Dataset items:
Start of Block

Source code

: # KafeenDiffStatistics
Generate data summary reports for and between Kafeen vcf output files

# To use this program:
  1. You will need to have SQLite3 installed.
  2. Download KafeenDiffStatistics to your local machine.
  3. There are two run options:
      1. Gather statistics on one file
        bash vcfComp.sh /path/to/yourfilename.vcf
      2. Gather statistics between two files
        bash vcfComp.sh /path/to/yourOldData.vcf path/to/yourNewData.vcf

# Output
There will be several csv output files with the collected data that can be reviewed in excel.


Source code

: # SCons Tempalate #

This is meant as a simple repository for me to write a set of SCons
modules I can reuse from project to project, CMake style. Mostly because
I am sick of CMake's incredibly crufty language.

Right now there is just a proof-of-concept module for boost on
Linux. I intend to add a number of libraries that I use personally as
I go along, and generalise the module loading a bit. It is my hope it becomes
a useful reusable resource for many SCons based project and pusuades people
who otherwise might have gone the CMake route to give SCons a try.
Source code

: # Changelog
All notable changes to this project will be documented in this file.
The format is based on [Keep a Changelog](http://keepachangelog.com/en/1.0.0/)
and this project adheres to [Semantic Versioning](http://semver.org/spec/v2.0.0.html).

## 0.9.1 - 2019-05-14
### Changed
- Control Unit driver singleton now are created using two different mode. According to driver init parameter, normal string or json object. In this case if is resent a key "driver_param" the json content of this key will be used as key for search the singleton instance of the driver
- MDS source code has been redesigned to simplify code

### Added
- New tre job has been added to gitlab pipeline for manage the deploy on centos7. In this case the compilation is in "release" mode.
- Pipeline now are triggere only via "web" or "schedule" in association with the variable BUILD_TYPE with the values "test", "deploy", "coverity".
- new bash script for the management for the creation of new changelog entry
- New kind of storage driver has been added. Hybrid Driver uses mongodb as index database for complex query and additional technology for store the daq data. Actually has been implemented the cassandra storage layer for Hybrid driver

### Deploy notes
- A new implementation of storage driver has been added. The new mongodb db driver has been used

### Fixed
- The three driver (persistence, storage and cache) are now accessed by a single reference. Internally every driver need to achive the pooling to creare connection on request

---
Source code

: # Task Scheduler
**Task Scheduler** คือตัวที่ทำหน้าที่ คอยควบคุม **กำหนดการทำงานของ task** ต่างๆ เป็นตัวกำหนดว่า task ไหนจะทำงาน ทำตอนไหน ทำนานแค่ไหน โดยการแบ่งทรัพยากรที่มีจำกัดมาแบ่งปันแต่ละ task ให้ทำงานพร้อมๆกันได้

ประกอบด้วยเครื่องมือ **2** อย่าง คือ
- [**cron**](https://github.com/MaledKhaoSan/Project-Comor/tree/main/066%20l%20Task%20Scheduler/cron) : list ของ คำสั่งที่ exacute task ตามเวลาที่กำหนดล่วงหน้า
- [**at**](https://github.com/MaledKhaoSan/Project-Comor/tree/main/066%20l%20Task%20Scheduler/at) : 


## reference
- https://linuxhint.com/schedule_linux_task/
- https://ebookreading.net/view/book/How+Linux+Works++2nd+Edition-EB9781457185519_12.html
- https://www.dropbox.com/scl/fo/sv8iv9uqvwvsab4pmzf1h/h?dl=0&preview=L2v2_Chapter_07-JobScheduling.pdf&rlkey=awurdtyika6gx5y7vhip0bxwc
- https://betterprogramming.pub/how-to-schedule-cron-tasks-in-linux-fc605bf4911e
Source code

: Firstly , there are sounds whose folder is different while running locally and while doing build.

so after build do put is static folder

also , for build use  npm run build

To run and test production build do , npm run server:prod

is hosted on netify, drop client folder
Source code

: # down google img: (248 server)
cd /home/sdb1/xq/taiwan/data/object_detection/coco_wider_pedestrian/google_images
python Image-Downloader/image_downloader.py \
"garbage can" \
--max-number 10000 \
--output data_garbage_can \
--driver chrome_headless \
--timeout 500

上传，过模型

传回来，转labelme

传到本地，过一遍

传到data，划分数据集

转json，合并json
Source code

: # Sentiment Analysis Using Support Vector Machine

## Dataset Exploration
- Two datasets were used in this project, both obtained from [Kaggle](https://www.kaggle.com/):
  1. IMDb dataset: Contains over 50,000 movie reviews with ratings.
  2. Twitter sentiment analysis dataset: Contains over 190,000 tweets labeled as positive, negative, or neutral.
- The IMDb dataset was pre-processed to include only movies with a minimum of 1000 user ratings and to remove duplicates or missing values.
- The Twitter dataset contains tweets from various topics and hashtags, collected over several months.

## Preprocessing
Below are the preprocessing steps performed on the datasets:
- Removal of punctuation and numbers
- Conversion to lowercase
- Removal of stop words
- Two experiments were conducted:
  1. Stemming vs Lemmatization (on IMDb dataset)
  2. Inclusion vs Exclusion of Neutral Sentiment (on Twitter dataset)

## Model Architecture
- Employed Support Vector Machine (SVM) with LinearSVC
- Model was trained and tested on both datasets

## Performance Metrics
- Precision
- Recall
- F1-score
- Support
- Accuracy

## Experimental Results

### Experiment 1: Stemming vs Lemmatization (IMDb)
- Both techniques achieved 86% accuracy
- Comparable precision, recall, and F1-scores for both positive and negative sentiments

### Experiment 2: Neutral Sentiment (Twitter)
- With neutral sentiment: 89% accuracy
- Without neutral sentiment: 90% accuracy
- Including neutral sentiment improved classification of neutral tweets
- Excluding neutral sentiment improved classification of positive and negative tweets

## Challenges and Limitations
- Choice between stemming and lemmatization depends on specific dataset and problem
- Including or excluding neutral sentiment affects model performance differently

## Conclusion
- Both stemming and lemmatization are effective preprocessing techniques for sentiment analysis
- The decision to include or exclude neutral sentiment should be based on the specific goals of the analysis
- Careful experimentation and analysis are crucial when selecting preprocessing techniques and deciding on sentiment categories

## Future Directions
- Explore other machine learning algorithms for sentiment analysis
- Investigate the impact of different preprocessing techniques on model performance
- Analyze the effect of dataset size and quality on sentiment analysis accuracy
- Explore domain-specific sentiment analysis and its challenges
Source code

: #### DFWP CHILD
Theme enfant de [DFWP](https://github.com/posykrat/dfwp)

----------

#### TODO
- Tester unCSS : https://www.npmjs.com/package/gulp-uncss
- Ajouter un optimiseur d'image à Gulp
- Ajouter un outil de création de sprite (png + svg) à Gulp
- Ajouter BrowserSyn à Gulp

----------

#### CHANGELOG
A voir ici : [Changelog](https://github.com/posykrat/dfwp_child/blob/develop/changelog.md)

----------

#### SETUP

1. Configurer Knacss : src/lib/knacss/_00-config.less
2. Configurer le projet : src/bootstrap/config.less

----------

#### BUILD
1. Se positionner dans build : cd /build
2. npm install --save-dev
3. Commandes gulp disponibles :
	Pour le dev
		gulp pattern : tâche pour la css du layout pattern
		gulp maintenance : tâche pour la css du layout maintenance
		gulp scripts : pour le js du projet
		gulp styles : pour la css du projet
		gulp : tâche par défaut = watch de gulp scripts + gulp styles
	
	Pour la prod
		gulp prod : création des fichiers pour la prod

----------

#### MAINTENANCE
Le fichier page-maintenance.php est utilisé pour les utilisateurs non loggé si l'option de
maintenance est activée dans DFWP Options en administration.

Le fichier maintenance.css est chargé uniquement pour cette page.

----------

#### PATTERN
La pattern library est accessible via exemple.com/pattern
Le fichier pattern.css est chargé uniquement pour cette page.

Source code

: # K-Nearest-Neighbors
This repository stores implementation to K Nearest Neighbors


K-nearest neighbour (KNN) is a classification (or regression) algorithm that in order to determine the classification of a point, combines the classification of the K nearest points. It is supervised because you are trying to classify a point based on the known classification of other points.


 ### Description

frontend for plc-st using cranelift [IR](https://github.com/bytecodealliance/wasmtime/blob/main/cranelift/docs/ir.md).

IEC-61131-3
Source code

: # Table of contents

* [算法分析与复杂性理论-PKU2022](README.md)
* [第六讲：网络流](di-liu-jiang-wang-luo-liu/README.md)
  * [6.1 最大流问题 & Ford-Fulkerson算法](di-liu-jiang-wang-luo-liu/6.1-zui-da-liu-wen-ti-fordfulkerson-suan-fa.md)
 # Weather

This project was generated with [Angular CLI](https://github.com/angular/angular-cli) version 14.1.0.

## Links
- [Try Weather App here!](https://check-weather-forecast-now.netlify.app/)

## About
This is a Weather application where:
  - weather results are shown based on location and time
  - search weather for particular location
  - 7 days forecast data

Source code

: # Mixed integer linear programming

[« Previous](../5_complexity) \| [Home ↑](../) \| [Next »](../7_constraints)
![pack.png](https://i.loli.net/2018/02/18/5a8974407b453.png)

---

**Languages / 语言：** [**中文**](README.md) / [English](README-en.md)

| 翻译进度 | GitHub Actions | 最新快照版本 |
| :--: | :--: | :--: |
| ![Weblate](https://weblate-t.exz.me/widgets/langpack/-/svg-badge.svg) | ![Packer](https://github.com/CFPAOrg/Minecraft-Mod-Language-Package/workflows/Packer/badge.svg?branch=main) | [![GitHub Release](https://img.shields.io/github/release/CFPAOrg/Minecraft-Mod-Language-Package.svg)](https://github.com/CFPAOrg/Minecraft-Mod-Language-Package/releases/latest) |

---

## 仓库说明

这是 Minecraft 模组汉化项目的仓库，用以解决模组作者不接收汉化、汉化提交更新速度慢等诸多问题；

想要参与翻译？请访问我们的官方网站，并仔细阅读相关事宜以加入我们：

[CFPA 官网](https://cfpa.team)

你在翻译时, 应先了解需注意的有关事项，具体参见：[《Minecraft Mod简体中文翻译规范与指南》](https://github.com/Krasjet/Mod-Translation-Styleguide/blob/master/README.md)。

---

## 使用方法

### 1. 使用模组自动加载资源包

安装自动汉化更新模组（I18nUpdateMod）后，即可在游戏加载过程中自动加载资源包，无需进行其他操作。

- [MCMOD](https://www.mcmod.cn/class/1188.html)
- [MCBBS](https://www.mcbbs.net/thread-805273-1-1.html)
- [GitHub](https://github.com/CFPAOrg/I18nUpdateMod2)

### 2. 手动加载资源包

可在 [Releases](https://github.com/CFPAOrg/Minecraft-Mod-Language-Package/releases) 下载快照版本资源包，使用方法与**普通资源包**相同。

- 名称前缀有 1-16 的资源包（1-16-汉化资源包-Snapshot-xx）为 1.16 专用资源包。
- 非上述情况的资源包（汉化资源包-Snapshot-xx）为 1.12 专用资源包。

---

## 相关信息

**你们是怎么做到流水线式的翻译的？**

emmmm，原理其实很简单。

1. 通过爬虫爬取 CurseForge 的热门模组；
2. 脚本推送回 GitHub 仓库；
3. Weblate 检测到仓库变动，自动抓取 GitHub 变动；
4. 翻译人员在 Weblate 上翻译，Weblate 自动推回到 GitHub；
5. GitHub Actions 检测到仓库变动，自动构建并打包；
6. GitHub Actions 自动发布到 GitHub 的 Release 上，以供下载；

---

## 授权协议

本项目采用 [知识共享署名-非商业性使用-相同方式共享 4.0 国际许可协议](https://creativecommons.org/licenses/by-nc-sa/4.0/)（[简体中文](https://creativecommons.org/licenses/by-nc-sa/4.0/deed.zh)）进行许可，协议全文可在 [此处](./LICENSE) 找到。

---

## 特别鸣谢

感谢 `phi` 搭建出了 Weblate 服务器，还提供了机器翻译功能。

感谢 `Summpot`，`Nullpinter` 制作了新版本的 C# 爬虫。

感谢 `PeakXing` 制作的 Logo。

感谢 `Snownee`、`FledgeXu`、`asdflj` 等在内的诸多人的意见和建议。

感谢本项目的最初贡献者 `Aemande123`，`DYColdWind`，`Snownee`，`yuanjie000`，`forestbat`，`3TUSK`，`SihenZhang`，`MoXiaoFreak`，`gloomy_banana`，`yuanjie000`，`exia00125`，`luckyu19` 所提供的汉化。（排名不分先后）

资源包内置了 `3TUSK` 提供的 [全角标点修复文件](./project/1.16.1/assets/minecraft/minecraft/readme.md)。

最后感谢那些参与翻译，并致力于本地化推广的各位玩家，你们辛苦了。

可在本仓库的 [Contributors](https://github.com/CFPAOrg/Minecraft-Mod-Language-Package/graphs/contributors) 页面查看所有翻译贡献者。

End of Block

Problem description =
When you reach the line that contains "3. There are", stop; output it and every line before it from the start of the data, exactly as written.

Result for this task =
Source code

: # KafeenDiffStatistics
Generate data summary reports for and between Kafeen vcf output files

# To use this program:
  1. You will need to have SQLite3 installed.
  2. Download KafeenDiffStatistics to your local machine.
  3. There are two run options:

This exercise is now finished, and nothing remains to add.